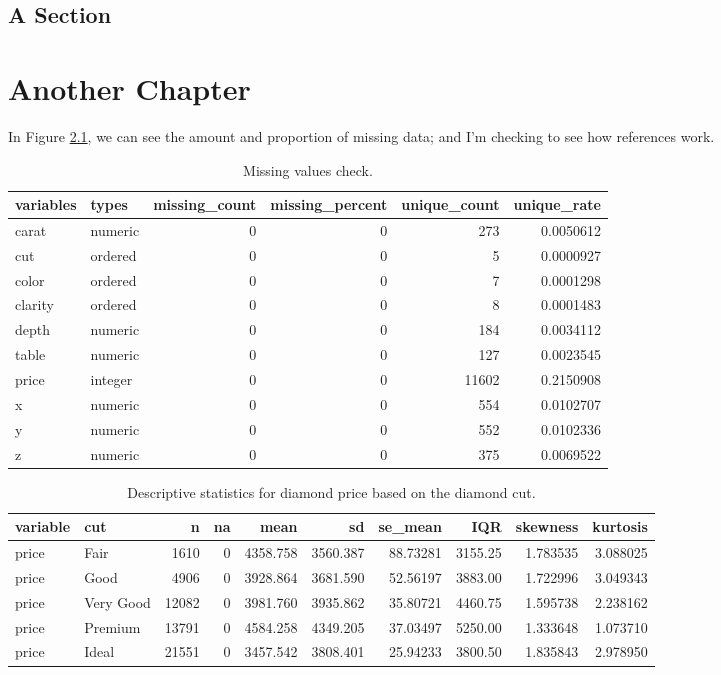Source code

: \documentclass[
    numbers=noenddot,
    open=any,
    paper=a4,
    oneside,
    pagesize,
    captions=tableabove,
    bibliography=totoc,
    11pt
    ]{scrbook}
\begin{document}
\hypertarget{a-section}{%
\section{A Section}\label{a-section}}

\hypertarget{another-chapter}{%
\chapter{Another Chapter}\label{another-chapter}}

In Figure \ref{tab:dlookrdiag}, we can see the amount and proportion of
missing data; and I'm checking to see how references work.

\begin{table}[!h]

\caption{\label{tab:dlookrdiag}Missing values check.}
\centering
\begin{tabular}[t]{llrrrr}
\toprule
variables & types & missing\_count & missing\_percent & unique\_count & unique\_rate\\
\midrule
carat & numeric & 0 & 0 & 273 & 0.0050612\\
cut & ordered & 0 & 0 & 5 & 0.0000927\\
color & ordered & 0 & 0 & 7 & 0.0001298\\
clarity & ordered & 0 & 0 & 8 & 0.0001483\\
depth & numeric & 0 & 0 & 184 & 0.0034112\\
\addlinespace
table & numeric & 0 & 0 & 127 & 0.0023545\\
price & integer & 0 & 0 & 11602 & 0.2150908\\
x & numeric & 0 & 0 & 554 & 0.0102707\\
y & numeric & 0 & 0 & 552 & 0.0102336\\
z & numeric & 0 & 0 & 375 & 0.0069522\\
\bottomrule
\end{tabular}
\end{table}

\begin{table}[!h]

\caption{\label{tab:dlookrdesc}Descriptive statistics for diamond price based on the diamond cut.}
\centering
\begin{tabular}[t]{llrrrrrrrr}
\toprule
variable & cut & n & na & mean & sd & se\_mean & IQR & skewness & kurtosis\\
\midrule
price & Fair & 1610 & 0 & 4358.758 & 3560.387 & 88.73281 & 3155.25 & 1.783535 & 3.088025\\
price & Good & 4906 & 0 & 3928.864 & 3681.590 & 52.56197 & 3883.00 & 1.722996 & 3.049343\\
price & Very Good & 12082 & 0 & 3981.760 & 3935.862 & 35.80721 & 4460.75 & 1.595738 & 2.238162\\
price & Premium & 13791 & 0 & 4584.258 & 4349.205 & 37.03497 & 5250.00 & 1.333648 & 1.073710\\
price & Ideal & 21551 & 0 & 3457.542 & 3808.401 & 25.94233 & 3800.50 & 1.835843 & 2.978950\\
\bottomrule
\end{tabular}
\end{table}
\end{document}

==

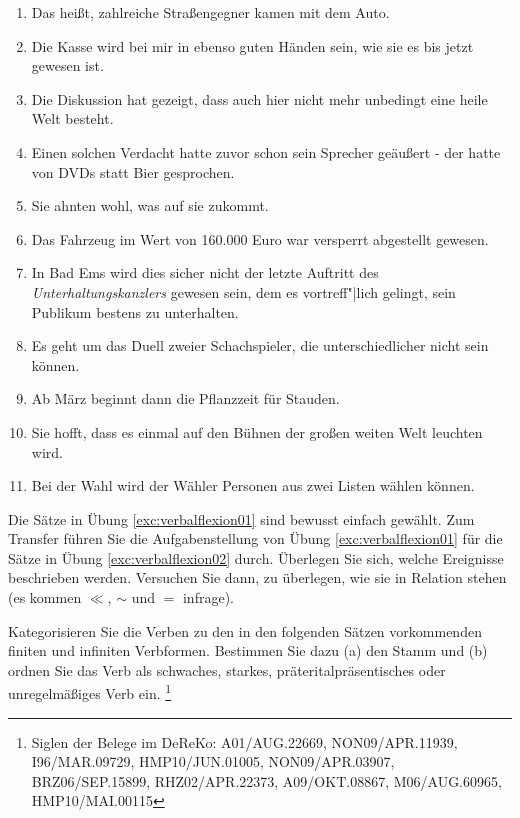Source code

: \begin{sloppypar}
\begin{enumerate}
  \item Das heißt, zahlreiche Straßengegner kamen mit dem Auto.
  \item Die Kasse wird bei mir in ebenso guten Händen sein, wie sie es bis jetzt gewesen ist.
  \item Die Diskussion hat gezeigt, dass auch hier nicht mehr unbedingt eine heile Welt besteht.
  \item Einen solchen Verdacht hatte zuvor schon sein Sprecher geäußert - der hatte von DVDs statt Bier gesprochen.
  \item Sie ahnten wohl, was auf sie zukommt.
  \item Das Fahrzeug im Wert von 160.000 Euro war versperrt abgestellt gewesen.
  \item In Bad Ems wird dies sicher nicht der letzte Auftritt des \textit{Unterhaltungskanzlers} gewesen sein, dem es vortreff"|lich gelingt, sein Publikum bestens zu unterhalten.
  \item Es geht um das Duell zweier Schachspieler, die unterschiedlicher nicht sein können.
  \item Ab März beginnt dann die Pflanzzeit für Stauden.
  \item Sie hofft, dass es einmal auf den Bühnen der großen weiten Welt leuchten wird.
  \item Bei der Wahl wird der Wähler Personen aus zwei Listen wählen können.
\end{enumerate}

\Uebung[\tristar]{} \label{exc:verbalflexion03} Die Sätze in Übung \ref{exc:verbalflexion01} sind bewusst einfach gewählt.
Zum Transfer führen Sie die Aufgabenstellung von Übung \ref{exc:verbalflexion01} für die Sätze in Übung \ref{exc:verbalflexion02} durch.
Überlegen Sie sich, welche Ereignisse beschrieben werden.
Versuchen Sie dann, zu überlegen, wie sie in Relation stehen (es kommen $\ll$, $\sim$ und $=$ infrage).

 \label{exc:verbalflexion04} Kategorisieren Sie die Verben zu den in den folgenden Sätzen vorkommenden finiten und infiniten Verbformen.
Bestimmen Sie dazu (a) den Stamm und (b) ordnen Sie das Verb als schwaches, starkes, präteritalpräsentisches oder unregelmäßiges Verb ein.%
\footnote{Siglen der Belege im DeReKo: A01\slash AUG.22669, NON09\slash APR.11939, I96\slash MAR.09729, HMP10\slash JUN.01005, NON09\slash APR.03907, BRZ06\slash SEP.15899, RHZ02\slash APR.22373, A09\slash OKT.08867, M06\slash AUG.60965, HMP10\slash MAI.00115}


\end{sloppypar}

...

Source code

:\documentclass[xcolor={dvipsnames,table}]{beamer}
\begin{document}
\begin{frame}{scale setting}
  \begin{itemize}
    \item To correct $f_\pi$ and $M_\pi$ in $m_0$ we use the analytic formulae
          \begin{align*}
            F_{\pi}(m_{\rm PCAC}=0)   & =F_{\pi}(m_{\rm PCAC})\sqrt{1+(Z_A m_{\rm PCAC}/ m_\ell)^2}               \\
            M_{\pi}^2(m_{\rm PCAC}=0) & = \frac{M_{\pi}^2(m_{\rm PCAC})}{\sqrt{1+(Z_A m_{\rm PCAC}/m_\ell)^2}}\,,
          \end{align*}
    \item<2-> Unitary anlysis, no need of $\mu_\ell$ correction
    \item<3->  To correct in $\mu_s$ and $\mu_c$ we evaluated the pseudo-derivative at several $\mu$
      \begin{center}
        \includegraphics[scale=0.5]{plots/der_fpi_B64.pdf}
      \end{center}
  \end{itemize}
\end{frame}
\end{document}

*EXERCISE AIM*: Show a copy of each line from the data that includes the word "ordered".

*WRITTEN REPLY*:
cut & ordered & 0 & 0 & 5 & 0.0000927\\
color & ordered & 0 & 0 & 7 & 0.0001298\\
clarity & ordered & 0 & 0 & 8 & 0.0001483\\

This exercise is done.